Journalists protest censorship and police violence
Journalists protest censorship and police violence
Journalists protest censorship and police violence
Hundreds of journalists gathered in Istanbul yesterday to protest against the use of excessive police force and the censorship they suffered from monopolized media bosses during Gezi Park protests.The demo of journalists was also supported by democratic non-governmental organizations, LGBTT and Gezi Park protestors.
Demonstrators were hindered by police as they started to march from Galatasaray Square to Taksim tramvay station.
The crowd therewith staged sit-in, chanting the slogans "We saw and heard, and we will write", "Free press cannot be silenced", "Freedom for jailed journalists".

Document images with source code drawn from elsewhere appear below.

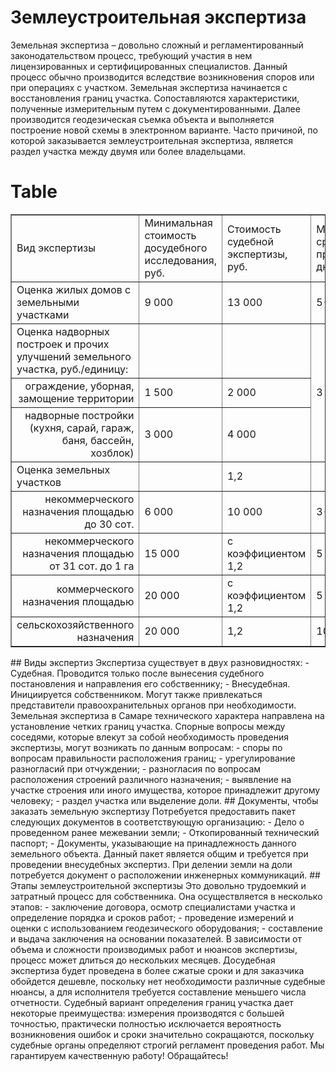 # Землеустроительная экспертиза
Земельная экспертиза – довольно сложный и регламентированный законодательством процесс, требующий участия в нем лицензированных и сертифицированных специалистов. Данный процесс обычно производится вследствие возникновения споров или при операциях с участком.
Земельная экспертиза начинается с восстановления границ участка. Сопоставляются характеристики, полученные измерительным путем с документированными. Далее производится геодезическая съемка объекта и выполняется построение новой схемы в электронном варианте. Часто причиной, по которой заказывается землеустроительная экспертиза, является раздел участка между двумя или более владельцами.
# Table
<table border="1" cellpadding="0" cellspacing="0" class="price-list">
<tbody>
<tr class="table-header_blue">
<td>Вид экспертизы</td>
<td>Минимальная стоимость досудебного исследования, руб.</td>
<td>Стоимость судебной экспертизы, руб.</td>
<td>Минимальный срок проведения, дн.</td>
</tr>
<tr>
<td class="table-header_blue">Оценка жилых домов с земельными участками</td>
<td>9 000</td>
<td>13 000</td>
<td>5-10</td>
</tr>
<tr>
<td class="table-header_blue">Оценка надворных построек и прочих улучшений земельного участка, руб./единицу:</td>
<td> </td>
<td> </td>
<td colspan="1" rowspan="3">3</td>
</tr>
<tr>
<td style="text-align:right">ограждение, уборная, замощение территории</td>
<td>1 500</td>
<td>2 000</td>
</tr>
<tr>
<td style="text-align:right">надворные постройки (кухня, сарай, гараж, баня, бассейн, хозблок)</td>
<td>3 000</td>
<td>4 000</td>
</tr>
<tr>
<td class="table-header_blue">Оценка земельных участков</td>
<td> </td>
<td>1,2</td>
<td> </td>
</tr>
<tr>
<td style="text-align:right">некоммерческого назначения площадью до 30 сот.</td>
<td>6 000</td>
<td>10 000</td>
<td>3-5</td>
</tr>
<tr>
<td style="text-align:right">некоммерческого назначения площадью от 31 сот. до 1 га</td>
<td>15 000</td>
<td>с коэффициентом 1,2</td>
<td>5</td>
</tr>
<tr>
<td style="text-align:right">коммерческого назначения площадью</td>
<td>20 000</td>
<td>с коэффициентом 1,2</td>
<td>5</td>
</tr>
<tr>
<td style="text-align:right">сельскохозяйственного назначения</td>
<td>20 000</td>
<td>1,2</td>
<td>10</td>
</tr>
</tbody>
</table>
## Виды экспертиз
Экспертиза существует в двух разновидностях:
- Судебная. Проводится только после вынесения судебного постановления и направления его собственнику;
- Внесудебная. Инициируется собственником. Могут также привлекаться представители правоохранительных органов при необходимости.
Земельная экспертиза в Самаре технического характера направлена на установление четких границ участка.
Спорные вопросы между соседями, которые влекут за собой необходимость проведения экспертизы, могут возникать по данным вопросам:
- споры по вопросам правильности расположения границ;
- урегулирование разногласий при отчуждении;
- разногласия по вопросам расположения строений различного назначения;
- выявление на участке строения или иного имущества, которое принадлежит другому человеку;
- раздел участка или выделение доли.
## Документы, чтобы заказать земельную экспертизу
Потребуется предоставить пакет следующих документов в соответствующую организацию:
- Дело о проведенном ранее межевании земли;
- Откопированный технический паспорт;
- Документы, указывающие на принадлежность данного земельного объекта.
Данный пакет является общим и требуется при проведении внесудебных экспертиз. При делении земли на доли потребуется документ о расположении инженерных коммуникаций.
## Этапы землеустроительной экспертизы
Это довольно трудоемкий и затратный процесс для собственника. Она осуществляется в несколько этапов:
- заключение договора, осмотр специалистами участка и определение порядка и сроков работ;
- проведение измерений и оценки с использованием геодезического оборудования;
- составление и выдача заключения на основании показателей.
В зависимости от объема и сложности производимых работ и нюансов экспертизы, процесс может длиться до нескольких месяцев. Досудебная экспертиза будет проведена в более сжатые сроки и для заказчика обойдется дешевле, поскольку нет необходимости различные судебные нюансы, а для исполнителя требуется составление меньшего числа отчетности. Судебный вариант определения границ участка дает некоторые преимущества: измерения производятся с большей точностью, практически полностью исключается вероятность возникновения ошибок и сроки значительно сокращаются, поскольку судебные органы определяют строгий регламент проведения работ.
Мы гарантируем качественную работу! Обращайтесь!
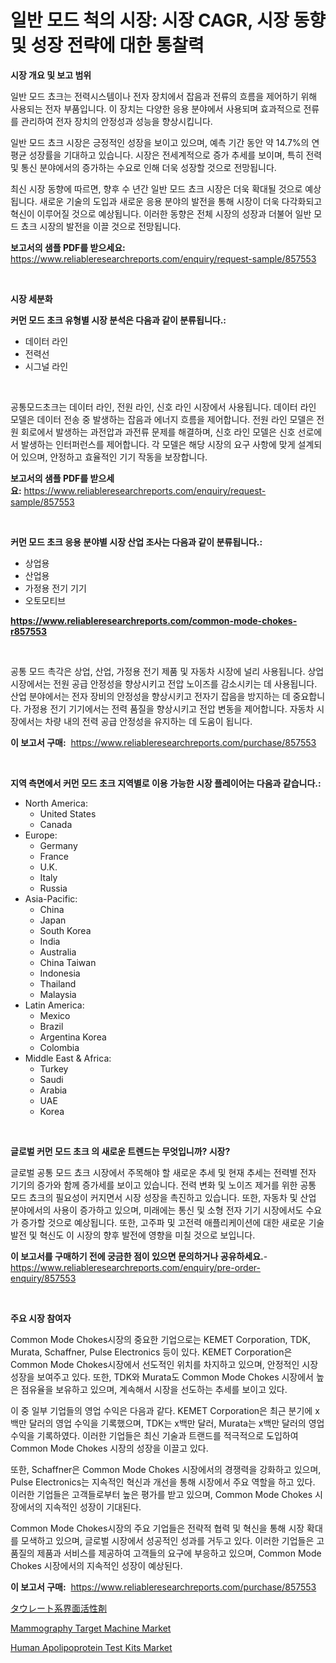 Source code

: <p><h1>일반 모드 척의 시장: 시장 CAGR, 시장 동향 및 성장 전략에 대한 통찰력</h1></p><p><strong>시장 개요 및 보고 범위</strong></p>
<p><p>일반 모드 쵸크는 전력시스템이나 전자 장치에서 잡음과 전류의 흐름을 제어하기 위해 사용되는 전자 부품입니다. 이 장치는 다양한 응용 분야에서 사용되며 효과적으로 전류를 관리하여 전자 장치의 안정성과 성능을 향상시킵니다.</p><p>일반 모드 쵸크 시장은 긍정적인 성장을 보이고 있으며, 예측 기간 동안 약 14.7%의 연평균 성장률을 기대하고 있습니다. 시장은 전세계적으로 증가 추세를 보이며, 특히 전력 및 통신 분야에서의 증가하는 수요로 인해 더욱 성장할 것으로 전망됩니다.</p><p>최신 시장 동향에 따르면, 향후 수 년간 일반 모드 쵸크 시장은 더욱 확대될 것으로 예상됩니다. 새로운 기술의 도입과 새로운 응용 분야의 발전을 통해 시장이 더욱 다각화되고 혁신이 이루어질 것으로 예상됩니다. 이러한 동향은 전체 시장의 성장과 더불어 일반 모드 쵸크 시장의 발전을 이끌 것으로 전망됩니다.</p></p>
<p><strong>보고서의 샘플 PDF를 받으세요:</strong> <a href="https://www.reliableresearchreports.com/enquiry/request-sample/857553">https://www.reliableresearchreports.com/enquiry/request-sample/857553</a></p>
<p>&nbsp;</p>
<p><strong>시장 세분화</strong></p>
<p><strong>커먼 모드 초크 유형별 시장 분석은 다음과 같이 분류됩니다.:</strong></p>
<p><ul><li>데이터 라인</li><li>전력선</li><li>시그널 라인</li></ul></p>
<p>&nbsp;</p>
<p><p>공통모드초크는 데이터 라인, 전원 라인, 신호 라인 시장에서 사용됩니다. 데이터 라인 모델은 데이터 전송 중 발생하는 잡음과 에너지 흐름을 제어합니다. 전원 라인 모델은 전원 회로에서 발생하는 과전압과 과전류 문제를 해결하며, 신호 라인 모델은 신호 선로에서 발생하는 인터퍼런스를 제어합니다. 각 모델은 해당 시장의 요구 사항에 맞게 설계되어 있으며, 안정하고 효율적인 기기 작동을 보장합니다.</p></p>
<p><strong>보고서의 샘플 PDF를 받으세요:</strong>&nbsp;<a href="https://www.reliableresearchreports.com/enquiry/request-sample/857553">https://www.reliableresearchreports.com/enquiry/request-sample/857553</a></p>
<p>&nbsp;</p>
<p><strong> 커먼 모드 초크 응용 분야별 시장 산업 조사는 다음과 같이 분류됩니다.:</strong></p>
<p><ul><li>상업용</li><li>산업용</li><li>가정용 전기 기기</li><li>오토모티브</li></ul></p>
<p><strong><a href="https://www.reliableresearchreports.com/common-mode-chokes-r857553">https://www.reliableresearchreports.com/common-mode-chokes-r857553</a></strong></p>
<p>&nbsp;</p>
<p><p>공통 모드 촉각은 상업, 산업, 가정용 전기 제품 및 자동차 시장에 널리 사용됩니다. 상업 시장에서는 전원 공급 안정성을 향상시키고 전압 노이즈를 감소시키는 데 사용됩니다. 산업 분야에서는 전자 장비의 안정성을 향상시키고 전자기 잡음을 방지하는 데 중요합니다. 가정용 전기 기기에서는 전력 품질을 향상시키고 전압 변동을 제어합니다. 자동차 시장에서는 차량 내의 전력 공급 안정성을 유지하는 데 도움이 됩니다.</p></p>
<p><strong>이 보고서 구매:</strong>&nbsp; <a href="https://www.reliableresearchreports.com/purchase/857553">https://www.reliableresearchreports.com/purchase/857553</a></p>
<p>&nbsp;</p>
<p><strong>지역 측면에서 커먼 모드 초크 지역별로 이용 가능한 시장 플레이어는 다음과 같습니다.:</strong></p>
<p><ul>
    <li>
        North America:
        <ul>
            <li>United States</li>
            <li>Canada</li>
        </ul>
    </li>
    <li>
        Europe:
        <ul>
            <li>Germany</li>
            <li>France</li>
            <li>U.K.</li>
            <li>Italy</li>
            <li>Russia</li>
        </ul>
    </li>
    <li>
        Asia-Pacific:
        <ul>
            <li>China</li>
            <li>Japan</li>
            <li>South Korea</li>
            <li>India</li>
            <li>Australia</li>
            <li>China Taiwan</li>
            <li>Indonesia</li>
            <li>Thailand</li>
            <li>Malaysia</li>
        </ul>
    </li>
    <li>
        Latin America:
        <ul>
            <li>Mexico</li>
            <li>Brazil</li>
            <li>Argentina Korea</li>
            <li>Colombia</li>
        </ul>
    </li>
    <li>
        Middle East & Africa:
        <ul>
            <li>Turkey</li>
            <li>Saudi</li>
            <li>Arabia</li>
            <li>UAE</li>
            <li>Korea</li>
        </ul>
    </li>
    </ul></p>
<p>&nbsp;</p>
<p><strong>글로벌 커먼 모드 초크 의 새로운 트렌드는 무엇입니까? 시장?</strong></p>
<p><p>글로벌 공통 모드 쵸크 시장에서 주목해야 할 새로운 추세 및 현재 추세는 전력별 전자 기기의 증가와 함께 증가세를 보이고 있습니다. 전력 변화 및 노이즈 제거를 위한 공통 모드 쵸크의 필요성이 커지면서 시장 성장을 촉진하고 있습니다. 또한, 자동차 및 산업 분야에서의 사용이 증가하고 있으며, 미래에는 통신 및 소형 전자 기기 시장에서도 수요가 증가할 것으로 예상됩니다. 또한, 고주파 및 고전력 애플리케이션에 대한 새로운 기술 발전 및 혁신도 이 시장의 향후 발전에 영향을 미칠 것으로 보입니다.</p></p>
<p><strong>이 보고서를 구매하기 전에 궁금한 점이 있으면 문의하거나 공유하세요.</strong>- <a href="https://www.reliableresearchreports.com/enquiry/pre-order-enquiry/857553">https://www.reliableresearchreports.com/enquiry/pre-order-enquiry/857553</a></p>
<p>&nbsp;</p>
<p><strong>주요 시장 참여자</strong></p>
<p><p>Common Mode Chokes시장의 중요한 기업으로는 KEMET Corporation, TDK, Murata, Schaffner, Pulse Electronics 등이 있다. KEMET Corporation은 Common Mode Chokes시장에서 선도적인 위치를 차지하고 있으며, 안정적인 시장 성장을 보여주고 있다. 또한, TDK와 Murata도 Common Mode Chokes 시장에서 높은 점유율을 보유하고 있으며, 계속해서 시장을 선도하는 추세를 보이고 있다.</p><p>이 중 일부 기업들의 영업 수익은 다음과 같다. KEMET Corporation은 최근 분기에 x백만 달러의 영업 수익을 기록했으며, TDK는 x백만 달러, Murata는 x백만 달러의 영업 수익을 기록하였다. 이러한 기업들은 최신 기술과 트랜드를 적극적으로 도입하여 Common Mode Chokes 시장의 성장을 이끌고 있다.</p><p>또한, Schaffner은 Common Mode Chokes 시장에서의 경쟁력을 강화하고 있으며, Pulse Electronics는 지속적인 혁신과 개선을 통해 시장에서 주요 역할을 하고 있다. 이러한 기업들은 고객들로부터 높은 평가를 받고 있으며, Common Mode Chokes 시장에서의 지속적인 성장이 기대된다.</p><p>Common Mode Chokes시장의 주요 기업들은 전략적 협력 및 혁신을 통해 시장 확대를 모색하고 있으며, 글로벌 시장에서 성공적인 성과를 거두고 있다. 이러한 기업들은 고품질의 제품과 서비스를 제공하여 고객들의 요구에 부응하고 있으며, Common Mode Chokes 시장에서의 지속적인 성장이 예상된다.</p></p>
<p><strong>이 보고서 구매:</strong>&nbsp;&nbsp;<a href="https://www.reliableresearchreports.com/purchase/857553">https://www.reliableresearchreports.com/purchase/857553</a></p>
<p><p><a href="https://github.com/schmahlson/Market-Research-Report-List-1/blob/main/591898423752.md">タウレート系界面活性剤</a></p><p><a href="https://github.com/markusgodoy/Market-Research-Report-List-2/blob/main/mammography-target-machine-market.md">Mammography Target Machine Market</a></p><p><a href="https://github.com/arionmp/Market-Research-Report-List-2/blob/main/human-apolipoprotein-test-kits-market.md">Human Apolipoprotein Test Kits Market</a></p></p>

The statement on behalf of journalists who were fired, censored and subjected to police violence during Gezi protests was made by Gülşah Karadağ who pointed out that the people of Turkey are being confined to disinformation.

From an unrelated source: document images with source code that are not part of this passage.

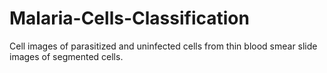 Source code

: # Malaria-Cells-Classification
Cell images of parasitized and uninfected cells from thin blood smear slide images of segmented cells.
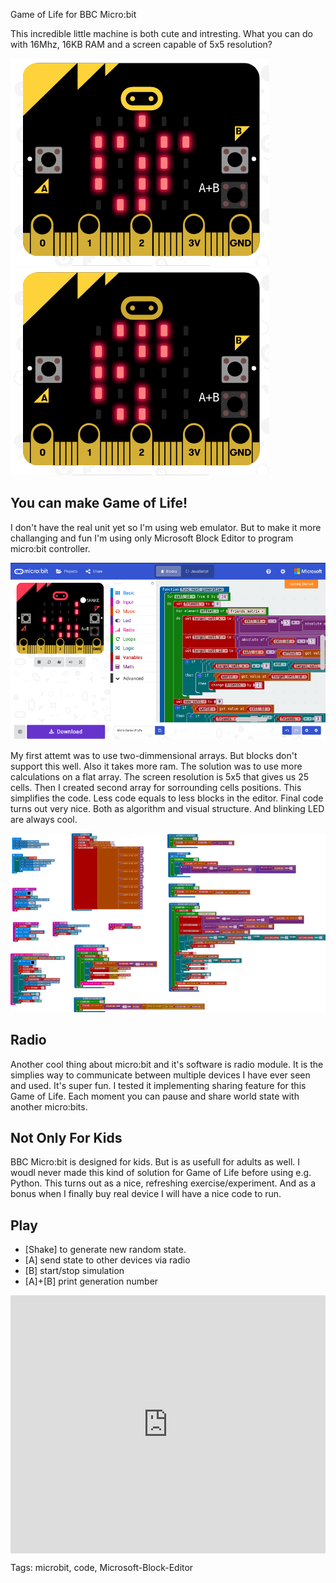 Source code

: Game of Life for BBC Micro:bit

This incredible little machine is both cute and intresting. What you can do with 16Mhz, 16KB RAM and a screen capable of 5x5 resolution?

![Game of Life on micro:bit](assets/microbit/gol1.gif)
![Game of Life on micro:bit](assets/microbit/gol2.gif)

## You can make Game of Life!

I don't have the real unit yet so I'm using web emulator. But to make it more challanging and fun I'm using only Microsoft Block Editor to program micro:bit controller.

![block-ide](assets/microbit/ide.png)

My first attemt was to use two-dimmensional arrays. But blocks don't support this well. Also it takes more ram. The solution was to use more calculations on a flat array. The screen resolution is 5x5 that gives us 25 cells. Then I created second array for sorrounding cells positions. This simplifies the code. Less code equals to less blocks in the editor. Final code turns out very nice. Both as algorithm and visual structure. And blinking LED are always cool.

[![source-code](assets/microbit/code776.png)](assets/microbit/code.png)

## Radio

Another cool thing about micro:bit and it's software is radio module. It is the simplies way to communicate between multiple devices I have ever seen and used. It's super fun. I tested it implementing sharing feature for this Game of Life. Each moment you can pause and share world state with another micro:bits.

## Not Only For Kids

BBC Micro:bit is designed for kids. But is as usefull for adults as well. I woudl never made this kind of solution for Game of Life before using e.g. Python. This turns out as a nice, refreshing exercise/experiment. And as a bonus when I finally buy real device I will have a nice code to run.


## Play

- [Shake] to generate new random state.
- [A] send state to other devices via radio
- [B] start/stop simulation
- [A]+[B] print generation number

<div style="position:relative;height:0;padding-bottom:81.97%;overflow:hidden;"><iframe style="position:absolute;top:0;left:0;width:100%;height:100%;" src="https://makecode.microbit.org/---run?id=_YiR8bMifY5y9" allowfullscreen="allowfullscreen" sandbox="allow-popups allow-forms allow-scripts allow-same-origin" frameborder="0"></iframe></div>

Tags: microbit, code, Microsoft-Block-Editor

"Censorship has explicitly revealed itself in the process of Gezi protests. We have gone through a desperate process. People were killed, wounded and detained and we covered these news but our media organizations broadcast penguins and cooking shows instead. We wrote the facts but the people were condemned to fabricated news. The peoples of Turkey were insulted with lies", she said.

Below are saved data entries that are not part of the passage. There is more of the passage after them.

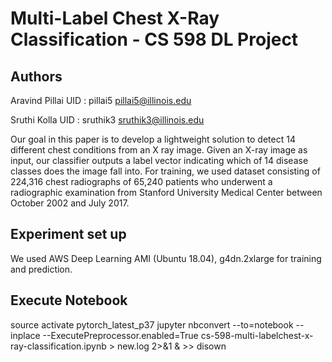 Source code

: # Multi-Label Chest X-Ray Classification - CS 598 DL Project

Authors
--------------
Aravind Pillai
UID : pillai5
pillai5@illinois.edu

Sruthi Kolla
UID : sruthik3
sruthik3@illinois.edu

Our goal in this paper is to develop a lightweight solution to detect 14 different chest conditions from an X ray image. Given an X-ray image as input, our classifier outputs a label vector indicating which of 14 disease classes does the image fall into. For training, we used dataset consisting of 224,316 chest radiographs of 65,240 patients who underwent a radiographic examination from Stanford University Medical Center between October 2002 and July 2017.


Experiment set up
-----------------
We used AWS Deep Learning AMI (Ubuntu 18.04), g4dn.2xlarge for training and prediction.

Execute Notebook
-----------------
source activate pytorch_latest_p37
jupyter nbconvert --to=notebook --inplace --ExecutePreprocessor.enabled=True cs-598-multi-labelchest-x-ray-classification.ipynb > new.log 2>&1 & >> disown



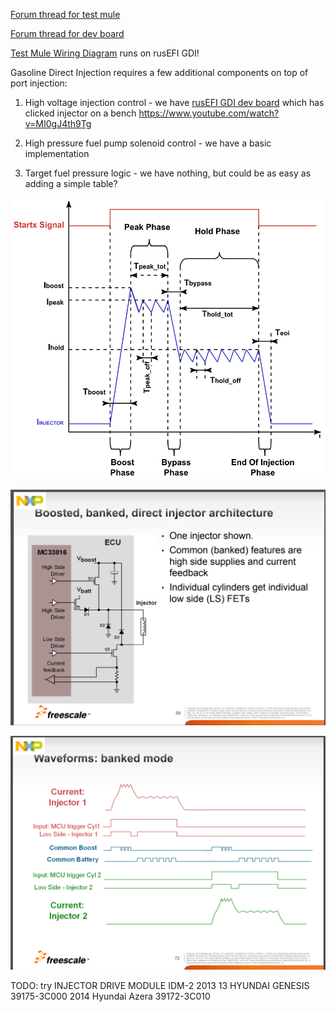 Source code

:

[Forum thread for test mule](https://rusefi.com/forum/viewtopic.php?f=3&t=1631)

[Forum thread for dev board](https://rusefi.com/forum/viewtopic.php?f=4&t=1337)

[Test Mule Wiring Diagram](VolkswagenPassatB6) runs on rusEFI GDI!

Gasoline Direct Injection requires a few additional components on top of port injection:
1) High voltage injection control - we have [rusEFI GDI dev board](MC33816-PT2001-dev-board) which has clicked injector on a bench https://www.youtube.com/watch?v=MI0gJ4th9Tg

2) High pressure fuel pump solenoid control - we have a basic implementation

3) Target fuel pressure logic - we have nothing, but could be as easy as adding a simple table?


![x](OEM-Docs/NXP/pulse-variables.jpg)

![x](OEM-Docs/NXP/WBNR_FTF12_AUT_F0098.pdf_page59.png)

![x](OEM-Docs/NXP/WBNR_FTF12_AUT_F0098.pdf_page72.png)


TODO: try INJECTOR DRIVE MODULE IDM-2
2013 13 HYUNDAI GENESIS 
39175-3C000
2014 Hyundai Azera
39172-3С010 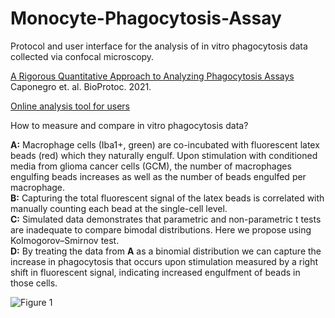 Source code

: # Monocyte-Phagocytosis-Assay
Protocol and user interface for the analysis of in vitro phagocytosis data collected via confocal microscopy.

[A Rigorous Quantitative Approach to Analyzing Phagocytosis Assays](https://bio-protocol.org/UserHome.aspx?id=1238168)<br/> 
Caponegro et. al. BioProtoc. 2021.

[Online analysis tool for users]( https://mcap91.shinyapps.io/Monocyte-Phagocytosis-Assay/)

How to measure and compare in vitro phagocytosis data? 

**A:** Macrophage cells (Iba1+, green) are co-incubated with fluorescent latex beads (red) which they naturally engulf. Upon stimulation with conditioned media from glioma cancer cells (GCM), the number of macrophages engulfing beads increases as well as the number of beads engulfed per macrophage.<br/> 
**B:** Capturing the total fluorescent signal of the latex beads is correlated with manually counting each bead at the single-cell level.<br/>
**C:** Simulated data demonstrates that parametric and non-parametric t tests are inadequate to compare bimodal distributions. Here we propose using Kolmogorov–Smirnov test.<br/>
**D:** By treating the data from **A** as a binomial distribution we can capture the increase in phagocytosis that occurs upon stimulation measured by a right shift in fluorescent signal, indicating increased engulfment of beads in those cells.

![Figure 1](https://user-images.githubusercontent.com/36866996/124327769-4316fc80-db3d-11eb-8ae6-0b648955cb4e.png)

Karadağ remarked that police, not respecting the immunity of journalists, assaulted, wounded and beat them as htey covered the protest. She underlined that a number of journalists were not only subjected to censorship but also fired for writing the truths in this process. Addressing to media bosses, police and the Turkish government, Karadağ said that; "Let us do our work without being beaten, targeted and arrested. Penguins are beautiful in poles".
Speaking after, Arzu Demir, ANF reporter and editor in chief of ETHA news agency, reminded that police also raided the ETHA office in Istanbul on 16 June. Demir said she herself and another woman working for the news agency were subjected to sexual abuse during the operation. She remarked that police also confiscated their press cards, adding that they will however never end writing the truths about the peoples resisting across the world.
Speaking after, IMC TV editor in chief Gökhan Biçici, who was also beaten by police while covering Gezi protests, pointed out that "This is not the first time we are witnessing the repression and arrest of journalists. The struggle of journalists working for free press, such as Metin Göktepe, has enabled journalists in Turkey to take to the streets more easily than the past. However, the practices of police and authorities during Gezi Park protests have caused scenes much worse than those witnessed in the past".
Biçici remarked that police started to treat journalists much more carelessly after Istanbul Governor Hüseyin Avni Mutlu pointed journalists as a target by speaking out against them. He pointed out that the attacks against journalists aimed to threaten journalists with subjecting them to circumstances like those in the past.
Evrensel daily reporter Özcan Yılmaz, who was wounded with tear gas canister police fired on his face, said that he had been deliberately targeted by police.